Lawmakers asked questions with sexual undertones, and often broke into laughter as Dayan responded to them. (READ: Lawmakers feast on De Lima-Dayan love affair)
"I did not watch the entirety of my public hanging. It's a spectacle that diverts us from more important national issues, and I don't believe I am one. But soon, I will face my detractors," said De Lima in a statement on Thursday.
"As a woman, it breaks my heart that my private life and personal relationship have become subject of the public and Congress' ridicule," she also said.
"No woman, whoever or whatever she may be, whether a sitting senator or a humble secretary, deserves to be betrayed, to be treated with so much disrespect and without dignity, before the public eye, by any man she is with or had a relationship with." (READ: Netizens on Dayan, De Lima questions: 'Papa Jack', 'crossing the line')
De Lima reiterated that allegations she benefited from the drug trade are false.
"I refuse to indulge my accusers by addressing their web of lies and desperate attempts to implicate me as a corrupt public servant," said the senator.
De Lima also pointed out that witnesses who have spoken against her have inconsistencies in their testimonies. (READ: Dayan, Espinosa: Who's telling truth on drug money for De Lima?)
"The glaring inconsistencies of statements from all 'witnesses' in the House inquiry to this Bilibid Prison drug trade conspiracy speak for itself," she said.
"It is a shame that those I trusted fell into the trap of power, deceit, fear and intimidation that they found it necessary to lie and twist truths to save themselves."
Facing congressmen, Dayan again claimed that he received drug money for De Lima from alleged drug lord Kerwin Espinosa. (READ: Ex-aide, boyfriend: I got Espinosa drug money for De Lima)
Dayan also told the House justice committee that De Lima previously advised him to skip the hearings as lawmakers would only make a show of them. Justice Secretary Vitaliano Aguirre II said this supposed move by the senator is tantamount to "obstruction of justice."
The House panel has issued a show-cause order to De Lima, asking her to explain why she should not be cited in contempt for telling Dayan not to participate in the inquiry.
De Lima's fellow senators from the Liberal Party denounced the show-cause order, saying it violates the principles of inter-parliamentary courtesy.
Senate President Pro-Tempore Franklin Drilon, Senator Francis Pangilinan, and Senator Paolo Benigno Aquino IV, in a joint statement, also called the behavior of several lawmakers "unparliamentary."

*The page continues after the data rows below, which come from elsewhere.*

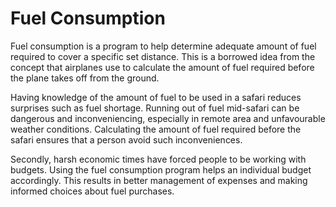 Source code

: # Fuel Consumption

Fuel consumption is a program to help determine adequate amount of fuel required to cover a specific set distance. 
This is a borrowed idea from the concept that airplanes use to calculate the amount of fuel required before the plane
takes off from the ground.

Having knowledge of the amount of fuel to be used in a safari reduces surprises such as fuel shortage. Running out of fuel mid-safari 
can be dangerous and inconveniencing, especially in remote area and unfavourable weather conditions. 
Calculating the amount of fuel required before the safari ensures that a person avoid such inconveniences.
	
Secondly, harsh economic times have forced people to be working with budgets. Using the fuel consumption program 
helps an individual budget accordingly. This results in better management of expenses and making informed choices about fuel purchases.

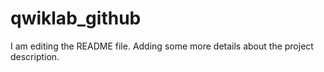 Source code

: # qwiklab_github
I am editing the README file. Adding some more details about the project description.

"The disrespectful and condescending line of questioning – which at one point seemed to justify an act of domestic violence – has no place in the halls of Congress," they said.
No less than President Rodrigo Duterte first accused De Lima of facilitating the drug trade at the NBP.

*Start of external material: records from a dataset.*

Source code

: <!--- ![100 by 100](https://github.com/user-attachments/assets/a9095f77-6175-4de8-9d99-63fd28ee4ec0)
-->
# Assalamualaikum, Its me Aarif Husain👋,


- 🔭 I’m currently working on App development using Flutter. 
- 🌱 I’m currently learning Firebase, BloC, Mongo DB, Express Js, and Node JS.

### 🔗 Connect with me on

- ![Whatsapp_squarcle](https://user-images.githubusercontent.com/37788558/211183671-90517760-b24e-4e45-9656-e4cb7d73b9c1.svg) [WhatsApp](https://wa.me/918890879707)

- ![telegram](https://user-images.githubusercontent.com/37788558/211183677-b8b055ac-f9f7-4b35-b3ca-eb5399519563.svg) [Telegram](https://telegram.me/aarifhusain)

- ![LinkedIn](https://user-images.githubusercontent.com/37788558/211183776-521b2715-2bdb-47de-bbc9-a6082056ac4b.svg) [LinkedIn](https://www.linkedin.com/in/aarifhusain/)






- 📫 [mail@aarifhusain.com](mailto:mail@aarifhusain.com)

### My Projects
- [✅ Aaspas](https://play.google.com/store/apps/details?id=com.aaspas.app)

Duterte and De Lima have long been at odds. De Lima, as former head of the Commission on Human Rights under the Arroyo administration, pursued the investigation of the Davao Death Squad (DDS) in Davao City that reportedly was created by then Davao City mayor Duterte.
Duterte has since run after her, blasting her for her supposed affairs, links to drug lords, and alleged corruption. The senator was eventually ousted as chairperson of the Senate committee on human rights, days after she presented whistle-blower Edgar Matobato, who linked Duterte to the DDS.
De Lima has fought back, filing a test case before the Supreme Court against Duterte, who, as president, is immune from suit.